> _Saved entries_:
□ □ □

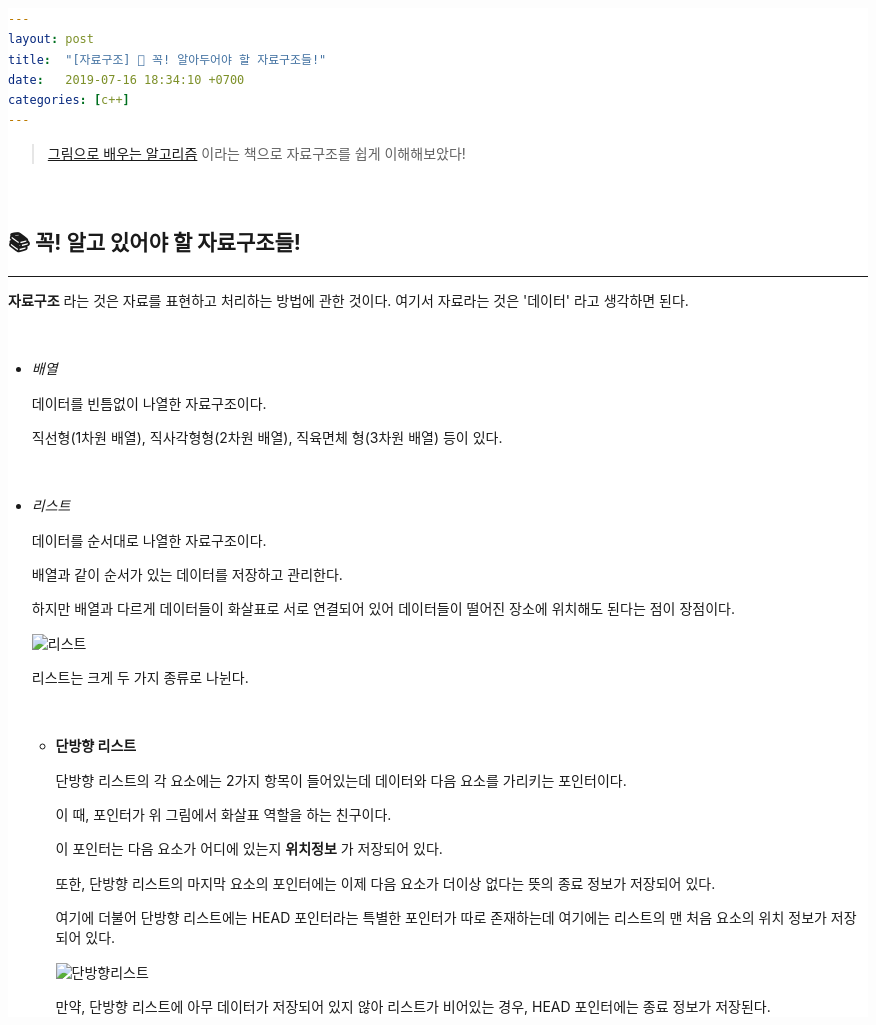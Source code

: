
 ```yaml
---
layout: post
title:  "[자료구조] 🎁 꼭! 알아두어야 할 자료구조들!"
date:   2019-07-16 18:34:10 +0700
categories: [c++]
---
```


> [그림으로 배우는 알고리즘](https://www.aladin.co.kr/shop/wproduct.aspx?ItemId=85969851) 이라는 책으로 자료구조를 쉽게 이해해보았다!
>

<br>

## 📚 꼭! 알고 있어야 할 자료구조들!
---

__자료구조__ 라는 것은 자료를 표현하고 처리하는 방법에 관한 것이다. 여기서 자료라는 것은 '데이터' 라고 생각하면 된다.

<br>

- _배열_

    데이터를 빈틈없이 나열한 자료구조이다.

    직선형(1차원 배열), 직사각형형(2차원 배열), 직육면체 형(3차원 배열) 등이 있다.

    <br>

- _리스트_

    데이터를 순서대로 나열한 자료구조이다.

    배열과 같이 순서가 있는 데이터를 저장하고 관리한다.

    하지만 배열과 다르게 데이터들이 화살표로 서로 연결되어 있어 데이터들이 떨어진 장소에 위치해도 된다는 점이 장점이다.

    ![리스트](https://user-images.githubusercontent.com/31889335/61299760-ab1e8c00-a81b-11e9-84a3-4f27706bb1d9.PNG)

    리스트는 크게 두 가지 종류로 나뉜다.

    <br>

    - __단방향 리스트__ 

        단방향 리스트의 각 요소에는 2가지 항목이 들어있는데 데이터와 다음 요소를 가리키는 포인터이다.

        이 때, 포인터가 위 그림에서 화살표 역할을 하는 친구이다.

        이 포인터는 다음 요소가 어디에 있는지 __위치정보__ 가 저장되어 있다.

        또한, 단방향 리스트의 마지막 요소의 포인터에는 이제 다음 요소가 더이상 없다는 뜻의 종료 정보가 저장되어 있다.

        여기에 더불어 단방향 리스트에는 HEAD 포인터라는 특별한 포인터가 따로 존재하는데 여기에는 리스트의 맨 처음 요소의 위치 정보가 저장되어 있다.

        ![단방향리스트](https://user-images.githubusercontent.com/31889335/61359643-b8895400-a8b7-11e9-89bc-44f64bd6213d.PNG)

        만약, 단방향 리스트에 아무 데이터가 저장되어 있지 않아 리스트가 비어있는 경우, HEAD 포인터에는 종료 정보가 저장된다.
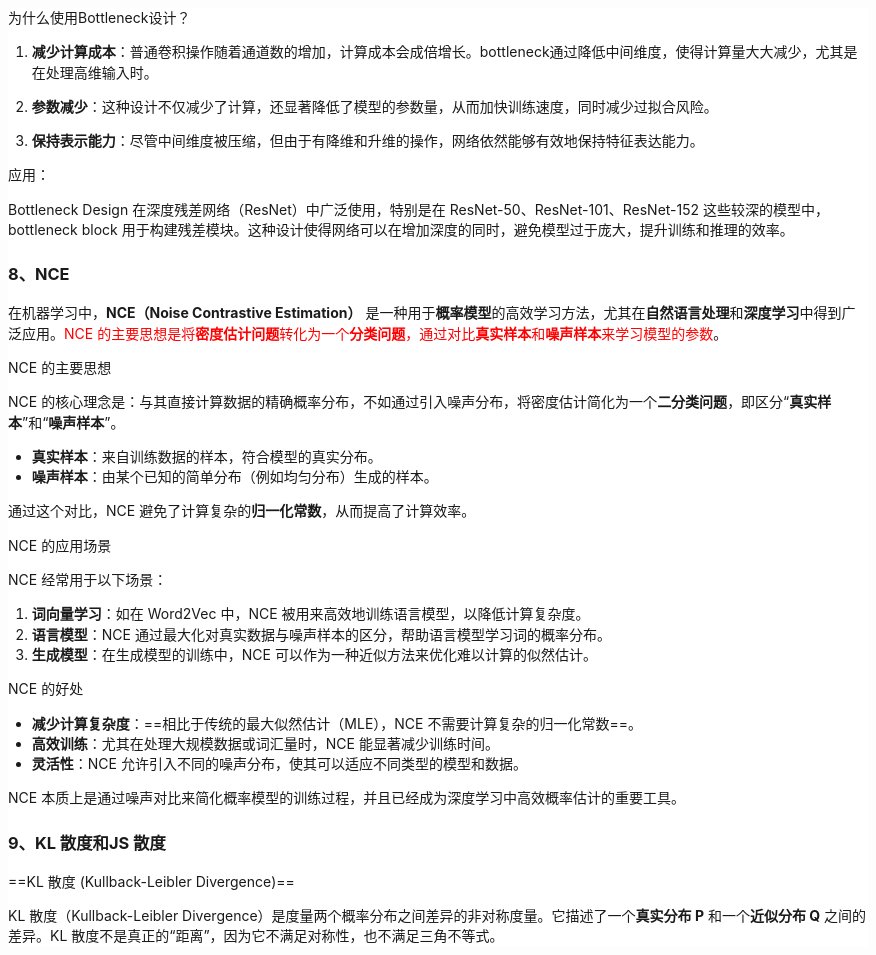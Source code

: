 为什么使用Bottleneck设计？

1. **减少计算成本**：普通卷积操作随着通道数的增加，计算成本会成倍增长。bottleneck通过降低中间维度，使得计算量大大减少，尤其是在处理高维输入时。

2. **参数减少**：这种设计不仅减少了计算，还显著降低了模型的参数量，从而加快训练速度，同时减少过拟合风险。

3. **保持表示能力**：尽管中间维度被压缩，但由于有降维和升维的操作，网络依然能够有效地保持特征表达能力。

应用：

Bottleneck Design 在深度残差网络（ResNet）中广泛使用，特别是在 ResNet-50、ResNet-101、ResNet-152 这些较深的模型中，bottleneck block 用于构建残差模块。这种设计使得网络可以在增加深度的同时，避免模型过于庞大，提升训练和推理的效率。



### 8、NCE



在机器学习中，**NCE（Noise Contrastive Estimation）** 是一种用于**概率模型**的高效学习方法，尤其在**自然语言处理**和**深度学习**中得到广泛应用。<font color=red>NCE 的主要思想是将**密度估计问题**转化为一个**分类问题**，通过对比**真实样本**和**噪声样本**来学习模型的参数</font>。



NCE 的主要思想

NCE 的核心理念是：与其直接计算数据的精确概率分布，不如通过引入噪声分布，将密度估计简化为一个**二分类问题**，即区分“**真实样本**”和“**噪声样本**”。

- **真实样本**：来自训练数据的样本，符合模型的真实分布。
- **噪声样本**：由某个已知的简单分布（例如均匀分布）生成的样本。

通过这个对比，NCE 避免了计算复杂的**归一化常数**，从而提高了计算效率。



NCE 的应用场景

NCE 经常用于以下场景：

1. **词向量学习**：如在 Word2Vec 中，NCE 被用来高效地训练语言模型，以降低计算复杂度。
2. **语言模型**：NCE 通过最大化对真实数据与噪声样本的区分，帮助语言模型学习词的概率分布。
3. **生成模型**：在生成模型的训练中，NCE 可以作为一种近似方法来优化难以计算的似然估计。



NCE 的好处

- **减少计算复杂度**：==相比于传统的最大似然估计（MLE），NCE 不需要计算复杂的归一化常数==。
- **高效训练**：尤其在处理大规模数据或词汇量时，NCE 能显著减少训练时间。
- **灵活性**：NCE 允许引入不同的噪声分布，使其可以适应不同类型的模型和数据。

NCE 本质上是通过噪声对比来简化概率模型的训练过程，并且已经成为深度学习中高效概率估计的重要工具。





### 9、KL 散度和JS 散度



==KL 散度 (Kullback-Leibler Divergence)==



KL 散度（Kullback-Leibler Divergence）是度量两个概率分布之间差异的非对称度量。它描述了一个**真实分布 P** 和一个**近似分布 Q** 之间的差异。KL 散度不是真正的“距离”，因为它不满足对称性，也不满足三角不等式。
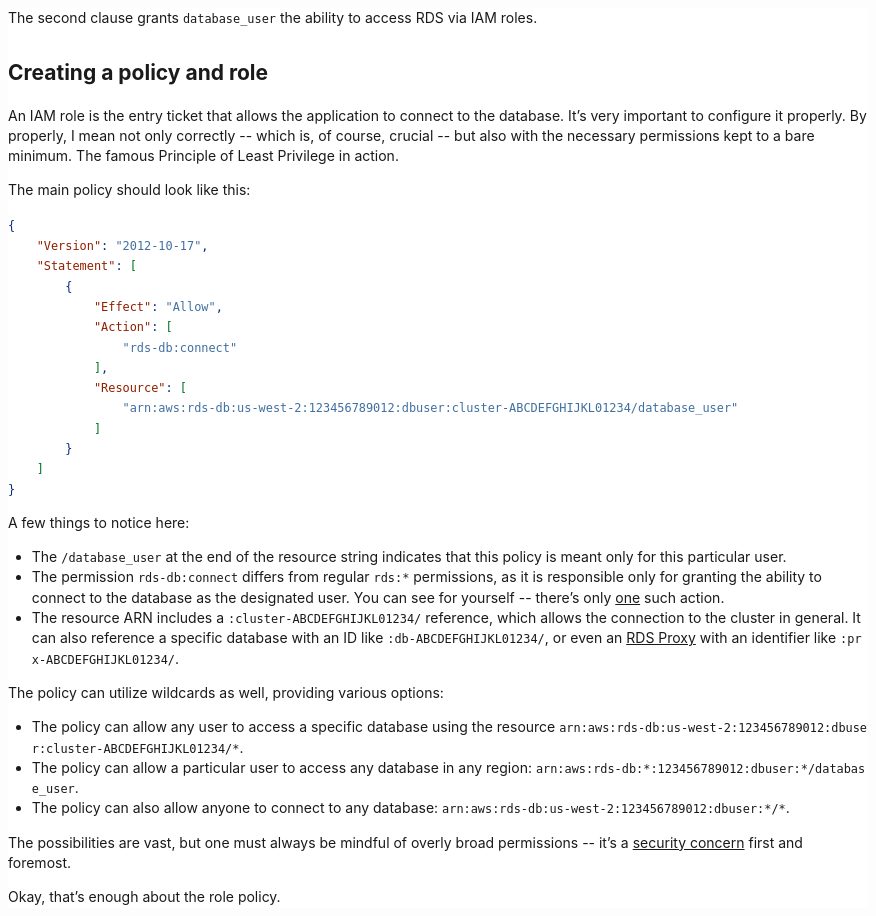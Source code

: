 The second clause grants `database_user` the ability to access RDS via IAM roles.

## Creating a policy and role

An IAM role is the entry ticket that allows the application to connect to the database. It’s very important to configure it properly. By properly, I mean not only correctly -- which is, of course, crucial -- but also with the necessary permissions kept to a bare minimum. The famous Principle of Least Privilege in action.

The main policy should look like this:

```json
{
    "Version": "2012-10-17",
    "Statement": [
        {
            "Effect": "Allow",
            "Action": [
                "rds-db:connect"
            ],
            "Resource": [
                "arn:aws:rds-db:us-west-2:123456789012:dbuser:cluster-ABCDEFGHIJKL01234/database_user"
            ]
        }
    ]
}

```

A few things to notice here:

- The `/database_user` at the end of the resource string indicates that this policy is meant only for this particular user.
- The permission `rds-db:connect` differs from regular `rds:*` permissions, as it is responsible only for granting the ability to connect to the database as the designated user. You can see for yourself -- there’s only [one](https://www.awsiamactions.io/?o=rds-db) such action.
- The resource ARN includes a `:cluster-ABCDEFGHIJKL01234/` reference, which allows the connection to the cluster in general. It can also reference a specific database with an ID like `:db-ABCDEFGHIJKL01234/`, or even an [RDS Proxy](https://docs.aws.amazon.com/AmazonRDS/latest/UserGuide/rds-proxy-setup.html) with an identifier like `:prx-ABCDEFGHIJKL01234/`.

The policy can utilize wildcards as well, providing various options:

- The policy can allow any user to access a specific database using the resource `arn:aws:rds-db:us-west-2:123456789012:dbuser:cluster-ABCDEFGHIJKL01234/*`.
- The policy can allow a particular user to access any database in any region: `arn:aws:rds-db:*:123456789012:dbuser:*/database_user`.
- The policy can also allow anyone to connect to any database: `arn:aws:rds-db:us-west-2:123456789012:dbuser:*/*`.

The possibilities are vast, but one must always be mindful of overly broad permissions -- it’s a [security concern](https://notes.hatedabamboo.me/the-big-iam-challenge/) first and foremost.

Okay, that’s enough about the role policy.
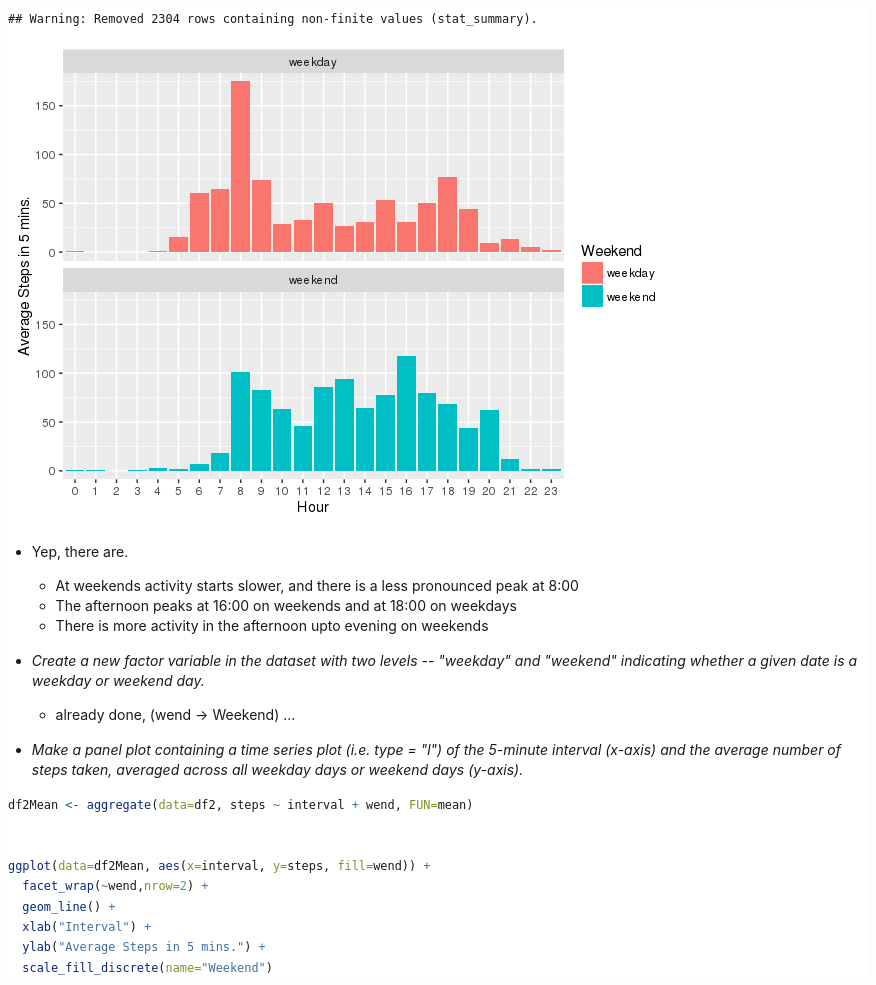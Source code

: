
 ```
## Warning: Removed 2304 rows containing non-finite values (stat_summary).
```

![](PA1_template_files/figure-html/unnamed-chunk-12-1.png)

   * Yep, there are.
      * At weekends activity starts slower, and there is a less pronounced peak at 8:00
      * The afternoon peaks at 16:00 on weekends and at 18:00 on weekdays
      * There is more activity in the afternoon upto evening on weekends


   * _Create a new factor variable in the dataset with two levels -- "weekday" and "weekend" indicating whether a given date is a weekday or weekend day._
      * already done, (wend -> Weekend) ...
   * _Make a panel plot containing a time series plot (i.e. type = "l") of the 5-minute interval (x-axis) and the average number of steps taken, averaged across all weekday days or weekend days (y-axis)._

```r
df2Mean <- aggregate(data=df2, steps ~ interval + wend, FUN=mean)


ggplot(data=df2Mean, aes(x=interval, y=steps, fill=wend)) +
  facet_wrap(~wend,nrow=2) +
  geom_line() +
  xlab("Interval") +
  ylab("Average Steps in 5 mins.") +
  scale_fill_discrete(name="Weekend")
```
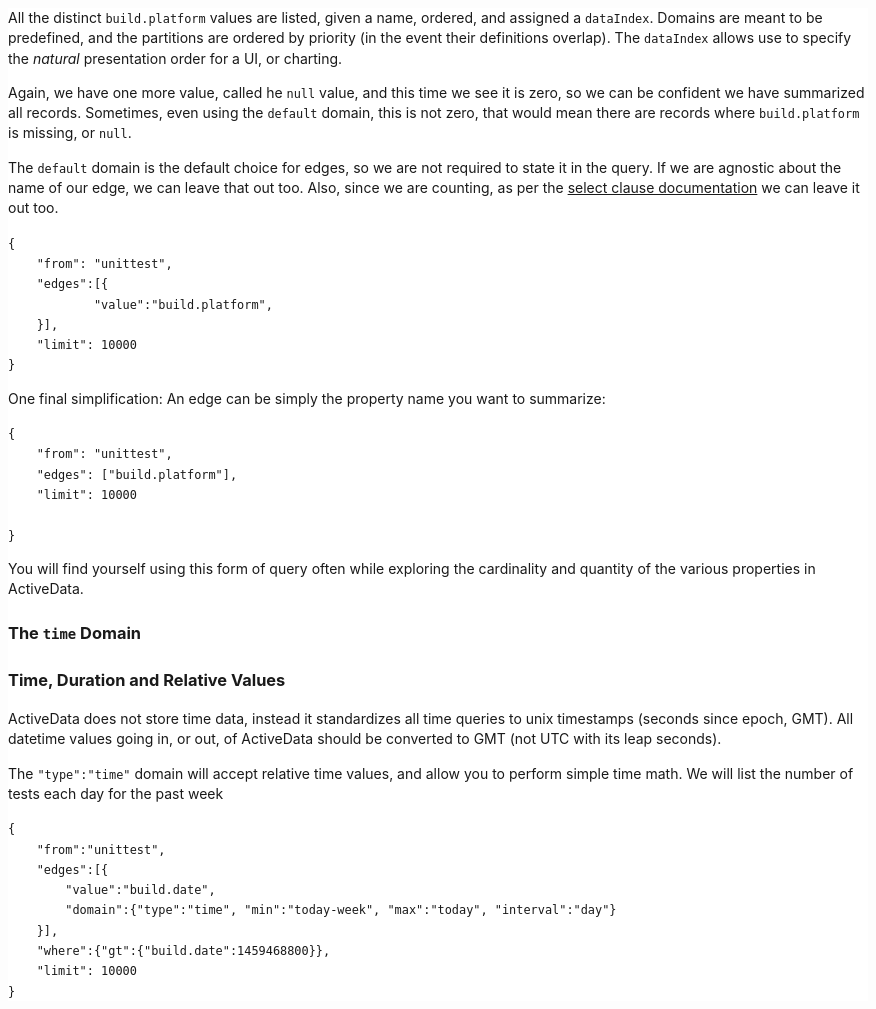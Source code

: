 All the distinct `build.platform` values are listed, given a name, ordered,
and assigned a `dataIndex`. Domains are meant to be predefined, and the
partitions are ordered by priority (in the event their definitions overlap).
The `dataIndex` allows use to specify the *natural* presentation order for
a UI, or charting.

Again, we have one more value, called he `null` value, and this time we see it
is zero, so we can be confident we have summarized all records. Sometimes,
even using the `default` domain, this is not zero, that would mean there are
records where `build.platform` is missing, or `null`.

The `default` domain is the default choice for edges, so we are not required
to state it in the query. If we are agnostic about the name of our edge, we
can leave that out too.   Also, since we are counting, as per the
[select clause documentation](jx_clause_select.md) we can leave it out too.

	{
		"from": "unittest",
		"edges":[{
				"value":"build.platform", 
		}],
		"limit": 10000
	}

One final simplification: An edge can be simply the property name you want to
summarize:

	{
	    "from": "unittest",
	    "edges": ["build.platform"],
		"limit": 10000

	}

You will find yourself using this form of query often while exploring the
cardinality and quantity of the various properties in ActiveData.  

### The `time` Domain ###

### Time, Duration and Relative Values

ActiveData does not store time data, instead it standardizes all time queries
to unix timestamps (seconds since epoch, GMT). All datetime values going in,
or out, of ActiveData should be converted to GMT (not UTC with its leap
seconds).    

The `"type":"time"` domain will accept relative time values, and allow you to
perform simple time math.   We will list the number of tests each day for the
past week

	{
		"from":"unittest",
		"edges":[{
			"value":"build.date",
			"domain":{"type":"time", "min":"today-week", "max":"today",	"interval":"day"}
		}],
		"where":{"gt":{"build.date":1459468800}},
		"limit": 10000
	}
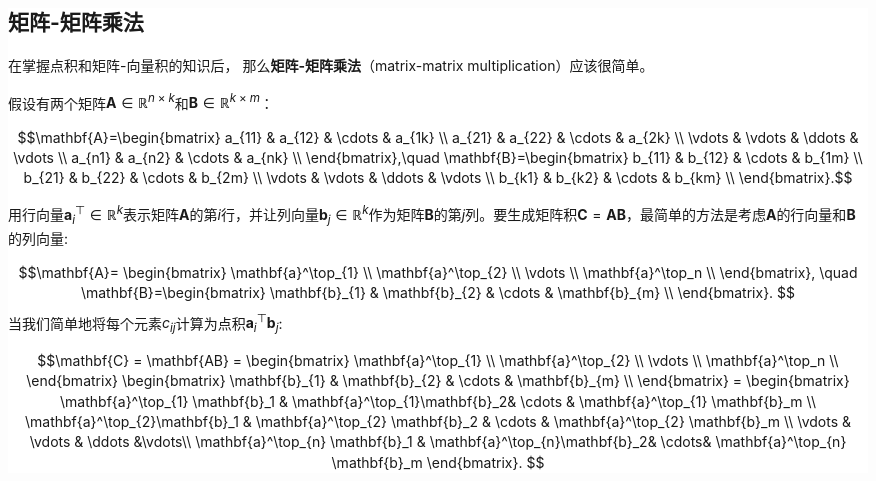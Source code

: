 

## 矩阵-矩阵乘法

在掌握点积和矩阵-向量积的知识后，
那么**矩阵-矩阵乘法**（matrix-matrix multiplication）应该很简单。

假设有两个矩阵$\mathbf{A} \in \mathbb{R}^{n \times k}$和$\mathbf{B} \in \mathbb{R}^{k \times m}$：

$$\mathbf{A}=\begin{bmatrix}
 a_{11} & a_{12} & \cdots & a_{1k} \\
 a_{21} & a_{22} & \cdots & a_{2k} \\
\vdots & \vdots & \ddots & \vdots \\
 a_{n1} & a_{n2} & \cdots & a_{nk} \\
\end{bmatrix},\quad
\mathbf{B}=\begin{bmatrix}
 b_{11} & b_{12} & \cdots & b_{1m} \\
 b_{21} & b_{22} & \cdots & b_{2m} \\
\vdots & \vdots & \ddots & \vdots \\
 b_{k1} & b_{k2} & \cdots & b_{km} \\
\end{bmatrix}.$$

用行向量$\mathbf{a}^\top_{i} \in \mathbb{R}^k$表示矩阵$\mathbf{A}$的第$i$行，并让列向量$\mathbf{b}_{j} \in \mathbb{R}^k$作为矩阵$\mathbf{B}$的第$j$列。要生成矩阵积$\mathbf{C} = \mathbf{A}\mathbf{B}$，最简单的方法是考虑$\mathbf{A}$的行向量和$\mathbf{B}$的列向量:

$$\mathbf{A}=
\begin{bmatrix}
\mathbf{a}^\top_{1} \\
\mathbf{a}^\top_{2} \\
\vdots \\
\mathbf{a}^\top_n \\
\end{bmatrix},
\quad \mathbf{B}=\begin{bmatrix}
 \mathbf{b}_{1} & \mathbf{b}_{2} & \cdots & \mathbf{b}_{m} \\
\end{bmatrix}.
$$
当我们简单地将每个元素$c_{ij}$计算为点积$\mathbf{a}^\top_i \mathbf{b}_j$:

$$\mathbf{C} = \mathbf{AB} = \begin{bmatrix}
\mathbf{a}^\top_{1} \\
\mathbf{a}^\top_{2} \\
\vdots \\
\mathbf{a}^\top_n \\
\end{bmatrix}
\begin{bmatrix}
 \mathbf{b}_{1} & \mathbf{b}_{2} & \cdots & \mathbf{b}_{m} \\
\end{bmatrix}
= \begin{bmatrix}
\mathbf{a}^\top_{1} \mathbf{b}_1 & \mathbf{a}^\top_{1}\mathbf{b}_2& \cdots & \mathbf{a}^\top_{1} \mathbf{b}_m \\
 \mathbf{a}^\top_{2}\mathbf{b}_1 & \mathbf{a}^\top_{2} \mathbf{b}_2 & \cdots & \mathbf{a}^\top_{2} \mathbf{b}_m \\
 \vdots & \vdots & \ddots &\vdots\\
\mathbf{a}^\top_{n} \mathbf{b}_1 & \mathbf{a}^\top_{n}\mathbf{b}_2& \cdots& \mathbf{a}^\top_{n} \mathbf{b}_m
\end{bmatrix}.
$$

□ □ □

> _What you will do_: Print exactly the lines from the first line of the records above through the line containing "단방향 리스트의 각 요소에는", leaving out the pictures.

> _Exercise answer_:
Source code

:
 ```yaml
---
layout: post
title:  "[자료구조] 🎁 꼭! 알아두어야 할 자료구조들!"
date:   2019-07-16 18:34:10 +0700
categories: [c++]
---
```


> [그림으로 배우는 알고리즘](https://www.aladin.co.kr/shop/wproduct.aspx?ItemId=85969851) 이라는 책으로 자료구조를 쉽게 이해해보았다!
>

<br>

## 📚 꼭! 알고 있어야 할 자료구조들!
---

__자료구조__ 라는 것은 자료를 표현하고 처리하는 방법에 관한 것이다. 여기서 자료라는 것은 '데이터' 라고 생각하면 된다.

<br>

- _배열_

    데이터를 빈틈없이 나열한 자료구조이다.

    직선형(1차원 배열), 직사각형형(2차원 배열), 직육면체 형(3차원 배열) 등이 있다.

    <br>

- _리스트_

    데이터를 순서대로 나열한 자료구조이다.

    배열과 같이 순서가 있는 데이터를 저장하고 관리한다.

    하지만 배열과 다르게 데이터들이 화살표로 서로 연결되어 있어 데이터들이 떨어진 장소에 위치해도 된다는 점이 장점이다.

    ![리스트](https://user-images.githubusercontent.com/31889335/61299760-ab1e8c00-a81b-11e9-84a3-4f27706bb1d9.PNG)

    리스트는 크게 두 가지 종류로 나뉜다.

    <br>

    - __단방향 리스트__ 

        단방향 리스트의 각 요소에는 2가지 항목이 들어있는데 데이터와 다음 요소를 가리키는 포인터이다.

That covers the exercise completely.